You could also power wash out all the cracks, and fill them with a crack filler.


----------



## joecaption (Nov 30, 2011)

If you do not blow out the soil seeds will grow. Round up is a total waist of time and money. Total vegatation killer should last for 12 months not every month like Round Up.


----------



## 95025 (Nov 14, 2010)

joecaption said:


> If you do not blow out the soil seeds will grow. Round up is a total waist of time and money. Total vegatation killer should last for 12 months not every month like Round Up.


I guess it depends on what you're willing to pay. I got a HUGE jug of off-brand RoundUp last year, at TSC, for about $25. The stuff is highly concentrated, and totally destroys stuff. I've killed small brush with it.

Anyway, back to the OP...


----------



## imola ghost (Aug 26, 2008)

I'm pressure washing the patio/driveway tomorrow and will try the total vegetation killer. Is that what it's actually called? Buy at Home Depot/Lowes?


----------



## 95025 (Nov 14, 2010)

imola ghost said:


> I'm pressure washing the patio/driveway tomorrow and will try the total vegetation killer. Is that what it's actually called? Buy at Home Depot/Lowes?


*Glyphosate* is the active weed-killing ingredient in RoundUp. Because it has been on the market long enough, Monsanto no longer has exclusive patent, and will be marketed under any number of brand names.

Check the active ingredients in Total Vegetation Killers. Ortho GroundClear, for instance, is basically RoundUp with a TINY bit of "Imazapyr" (I don't know what that is, or how well it works). 

If you want the heavy duty vegetation killer - especially with ground sterilizer - you're going to have to go somewhere besides HD or Lowes.


----------



## imola ghost (Aug 26, 2008)

Gotcha!


----------



## dstorjoh (Apr 13, 2011)

*Your weeds*



joecaption said:


> Pressure wash the cracks to get rid of the soil and use total vegatation killer not Round Up.


Thats what I did. You will still have some places where weeds grow. These places are where the dirt can not be removed from the cracks adequately.
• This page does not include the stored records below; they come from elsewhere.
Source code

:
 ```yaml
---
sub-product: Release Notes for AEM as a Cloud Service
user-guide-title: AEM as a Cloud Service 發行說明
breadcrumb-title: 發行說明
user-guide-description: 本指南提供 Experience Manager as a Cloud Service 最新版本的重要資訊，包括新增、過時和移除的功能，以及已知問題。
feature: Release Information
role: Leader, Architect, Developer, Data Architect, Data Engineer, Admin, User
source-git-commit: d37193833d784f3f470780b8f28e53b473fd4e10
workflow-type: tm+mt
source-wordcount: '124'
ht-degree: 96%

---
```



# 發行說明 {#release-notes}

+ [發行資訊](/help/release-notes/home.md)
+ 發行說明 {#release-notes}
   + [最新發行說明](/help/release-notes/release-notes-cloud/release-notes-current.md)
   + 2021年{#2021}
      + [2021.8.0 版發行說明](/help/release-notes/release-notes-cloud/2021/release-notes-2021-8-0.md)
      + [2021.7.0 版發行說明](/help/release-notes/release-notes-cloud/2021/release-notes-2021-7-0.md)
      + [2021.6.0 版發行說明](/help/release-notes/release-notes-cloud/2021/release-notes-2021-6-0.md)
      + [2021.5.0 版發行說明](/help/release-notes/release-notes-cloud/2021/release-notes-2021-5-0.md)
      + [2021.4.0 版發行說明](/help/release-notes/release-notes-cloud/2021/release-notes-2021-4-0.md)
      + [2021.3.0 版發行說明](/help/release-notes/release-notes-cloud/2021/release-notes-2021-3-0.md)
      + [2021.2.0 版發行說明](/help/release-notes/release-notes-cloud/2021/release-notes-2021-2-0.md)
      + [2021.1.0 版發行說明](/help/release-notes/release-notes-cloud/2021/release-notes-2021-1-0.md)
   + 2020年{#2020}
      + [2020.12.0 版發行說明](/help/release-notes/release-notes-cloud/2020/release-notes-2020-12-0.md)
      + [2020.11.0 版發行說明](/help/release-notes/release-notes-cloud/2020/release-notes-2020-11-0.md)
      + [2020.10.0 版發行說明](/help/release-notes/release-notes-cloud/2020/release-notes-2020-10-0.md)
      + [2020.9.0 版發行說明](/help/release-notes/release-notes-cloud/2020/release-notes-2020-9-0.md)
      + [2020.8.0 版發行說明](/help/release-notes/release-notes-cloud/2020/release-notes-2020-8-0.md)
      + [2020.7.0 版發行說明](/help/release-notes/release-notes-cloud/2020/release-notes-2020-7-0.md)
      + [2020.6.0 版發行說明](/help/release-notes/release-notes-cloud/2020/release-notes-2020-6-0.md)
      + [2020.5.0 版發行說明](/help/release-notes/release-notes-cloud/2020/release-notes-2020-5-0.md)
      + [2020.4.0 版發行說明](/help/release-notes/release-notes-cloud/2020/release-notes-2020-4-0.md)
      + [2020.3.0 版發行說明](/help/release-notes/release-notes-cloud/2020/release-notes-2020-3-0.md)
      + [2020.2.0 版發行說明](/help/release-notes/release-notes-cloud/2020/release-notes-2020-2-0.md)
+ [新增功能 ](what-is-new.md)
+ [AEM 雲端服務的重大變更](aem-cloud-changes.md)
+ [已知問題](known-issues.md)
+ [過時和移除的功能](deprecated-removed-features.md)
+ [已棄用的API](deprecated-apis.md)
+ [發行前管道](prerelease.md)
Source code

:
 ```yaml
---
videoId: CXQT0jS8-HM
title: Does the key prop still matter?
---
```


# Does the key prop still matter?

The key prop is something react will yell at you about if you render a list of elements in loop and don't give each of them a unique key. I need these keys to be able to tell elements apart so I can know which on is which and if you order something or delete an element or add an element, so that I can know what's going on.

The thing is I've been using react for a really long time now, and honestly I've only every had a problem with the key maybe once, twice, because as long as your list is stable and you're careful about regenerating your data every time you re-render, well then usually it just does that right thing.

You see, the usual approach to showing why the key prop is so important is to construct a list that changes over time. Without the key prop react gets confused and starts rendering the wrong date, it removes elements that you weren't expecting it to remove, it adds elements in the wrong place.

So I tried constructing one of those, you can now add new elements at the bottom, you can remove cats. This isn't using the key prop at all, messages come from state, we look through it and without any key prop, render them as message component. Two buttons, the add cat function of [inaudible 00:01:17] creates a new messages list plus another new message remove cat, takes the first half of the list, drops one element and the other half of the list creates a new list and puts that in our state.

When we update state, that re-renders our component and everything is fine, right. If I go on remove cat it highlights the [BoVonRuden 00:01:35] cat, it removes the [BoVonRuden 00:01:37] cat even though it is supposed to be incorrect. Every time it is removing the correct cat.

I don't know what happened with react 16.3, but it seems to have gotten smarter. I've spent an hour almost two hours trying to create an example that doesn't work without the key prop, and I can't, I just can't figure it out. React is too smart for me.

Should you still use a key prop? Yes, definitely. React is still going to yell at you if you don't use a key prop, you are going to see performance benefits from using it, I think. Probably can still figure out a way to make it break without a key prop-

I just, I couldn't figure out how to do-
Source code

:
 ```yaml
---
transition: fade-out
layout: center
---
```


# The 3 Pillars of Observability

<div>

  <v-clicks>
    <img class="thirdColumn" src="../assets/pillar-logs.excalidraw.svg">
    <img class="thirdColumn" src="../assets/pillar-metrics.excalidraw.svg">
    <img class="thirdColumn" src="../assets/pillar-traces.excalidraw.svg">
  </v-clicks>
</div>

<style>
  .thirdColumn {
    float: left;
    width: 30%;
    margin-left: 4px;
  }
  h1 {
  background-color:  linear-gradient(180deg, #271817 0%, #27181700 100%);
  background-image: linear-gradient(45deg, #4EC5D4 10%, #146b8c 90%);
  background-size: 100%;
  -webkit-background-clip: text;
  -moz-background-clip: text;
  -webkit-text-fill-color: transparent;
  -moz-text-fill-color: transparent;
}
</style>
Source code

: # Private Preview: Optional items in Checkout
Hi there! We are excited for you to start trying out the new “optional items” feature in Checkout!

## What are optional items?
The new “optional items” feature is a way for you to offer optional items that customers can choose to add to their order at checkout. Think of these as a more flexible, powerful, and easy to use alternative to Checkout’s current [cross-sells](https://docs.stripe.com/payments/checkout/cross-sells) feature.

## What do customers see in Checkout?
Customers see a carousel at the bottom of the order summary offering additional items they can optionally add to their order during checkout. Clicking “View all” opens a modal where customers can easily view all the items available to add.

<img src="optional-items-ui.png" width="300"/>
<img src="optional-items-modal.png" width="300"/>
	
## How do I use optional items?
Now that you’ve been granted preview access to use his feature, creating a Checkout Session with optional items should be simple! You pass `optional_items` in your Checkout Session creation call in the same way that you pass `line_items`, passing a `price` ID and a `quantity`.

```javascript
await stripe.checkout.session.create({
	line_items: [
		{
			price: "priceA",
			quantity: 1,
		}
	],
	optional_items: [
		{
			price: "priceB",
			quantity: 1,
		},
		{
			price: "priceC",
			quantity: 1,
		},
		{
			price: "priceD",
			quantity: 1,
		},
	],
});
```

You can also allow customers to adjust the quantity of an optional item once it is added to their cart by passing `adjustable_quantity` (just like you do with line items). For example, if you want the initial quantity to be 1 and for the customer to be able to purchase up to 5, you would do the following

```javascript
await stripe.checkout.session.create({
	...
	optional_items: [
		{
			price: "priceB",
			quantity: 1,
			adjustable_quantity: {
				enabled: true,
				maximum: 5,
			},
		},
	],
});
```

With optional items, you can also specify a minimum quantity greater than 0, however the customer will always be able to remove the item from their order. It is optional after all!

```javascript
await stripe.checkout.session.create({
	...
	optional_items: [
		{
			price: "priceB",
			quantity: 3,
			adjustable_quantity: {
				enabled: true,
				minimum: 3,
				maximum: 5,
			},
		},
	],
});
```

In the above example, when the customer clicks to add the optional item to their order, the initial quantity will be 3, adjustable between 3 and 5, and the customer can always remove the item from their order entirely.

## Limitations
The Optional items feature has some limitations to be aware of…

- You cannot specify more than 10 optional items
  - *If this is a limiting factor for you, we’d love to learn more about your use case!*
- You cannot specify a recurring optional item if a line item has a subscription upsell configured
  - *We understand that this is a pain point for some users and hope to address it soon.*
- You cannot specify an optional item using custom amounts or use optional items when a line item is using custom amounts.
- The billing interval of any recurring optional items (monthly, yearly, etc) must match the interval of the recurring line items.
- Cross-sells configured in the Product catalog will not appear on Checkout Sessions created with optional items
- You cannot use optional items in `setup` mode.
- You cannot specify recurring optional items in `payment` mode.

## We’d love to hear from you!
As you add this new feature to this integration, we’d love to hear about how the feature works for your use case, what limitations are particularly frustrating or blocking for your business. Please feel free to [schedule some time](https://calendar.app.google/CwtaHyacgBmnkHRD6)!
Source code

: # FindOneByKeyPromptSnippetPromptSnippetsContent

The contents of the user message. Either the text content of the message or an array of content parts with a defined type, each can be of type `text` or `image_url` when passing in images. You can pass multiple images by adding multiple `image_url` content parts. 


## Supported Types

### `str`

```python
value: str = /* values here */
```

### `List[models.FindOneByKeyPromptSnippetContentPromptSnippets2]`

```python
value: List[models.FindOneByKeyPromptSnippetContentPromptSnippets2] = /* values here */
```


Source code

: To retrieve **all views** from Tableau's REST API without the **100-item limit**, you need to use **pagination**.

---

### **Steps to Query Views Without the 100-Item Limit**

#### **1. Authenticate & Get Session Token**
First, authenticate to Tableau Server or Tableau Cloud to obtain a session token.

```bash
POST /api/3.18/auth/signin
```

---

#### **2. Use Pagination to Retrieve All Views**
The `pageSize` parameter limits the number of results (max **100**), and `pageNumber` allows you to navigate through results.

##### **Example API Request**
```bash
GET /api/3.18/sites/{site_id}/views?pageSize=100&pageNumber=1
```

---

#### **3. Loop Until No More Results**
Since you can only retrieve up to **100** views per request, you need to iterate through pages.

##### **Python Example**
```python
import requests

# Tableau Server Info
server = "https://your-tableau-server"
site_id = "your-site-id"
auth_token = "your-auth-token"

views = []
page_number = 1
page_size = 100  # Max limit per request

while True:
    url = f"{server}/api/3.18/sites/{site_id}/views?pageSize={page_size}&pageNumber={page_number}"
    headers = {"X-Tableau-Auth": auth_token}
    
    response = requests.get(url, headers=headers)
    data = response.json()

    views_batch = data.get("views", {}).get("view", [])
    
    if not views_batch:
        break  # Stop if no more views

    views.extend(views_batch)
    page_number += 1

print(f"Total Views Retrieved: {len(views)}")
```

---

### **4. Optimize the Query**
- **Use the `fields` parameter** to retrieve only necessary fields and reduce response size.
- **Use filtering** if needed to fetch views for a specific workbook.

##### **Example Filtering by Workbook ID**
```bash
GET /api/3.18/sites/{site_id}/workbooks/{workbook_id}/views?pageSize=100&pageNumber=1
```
Some places are filled with gravel for instance and the gravel sits on dirt just below. Crack filler works better but can get expensive (counting labor as well) if you have a lot of cracks to fill. Especially if the cracks are wide, thin cracks are a pain as well as the caulk is to viscous.

If you clean out the cracks real well and then spray. It turns out that only a few trouble areas grow with weeds and have to be maintained on a monthly basis.


----------



## imola ghost (Aug 26, 2008)

That's what I just got done doing the day before yesterday. Pressure washed all of the concrete paying special attention to all of the cracks. When it was dry I went back over and spray total vegetation killer in all of the cracks. 

I cleaned the cracks out very well and was happy with the results. Now to see if this was all worth it in a few months.


----------



## stoneworks (Mar 20, 2012)

any "groundclear" with isosalts and glyso will do all that you need just be careful at the edges of the driveway.


----------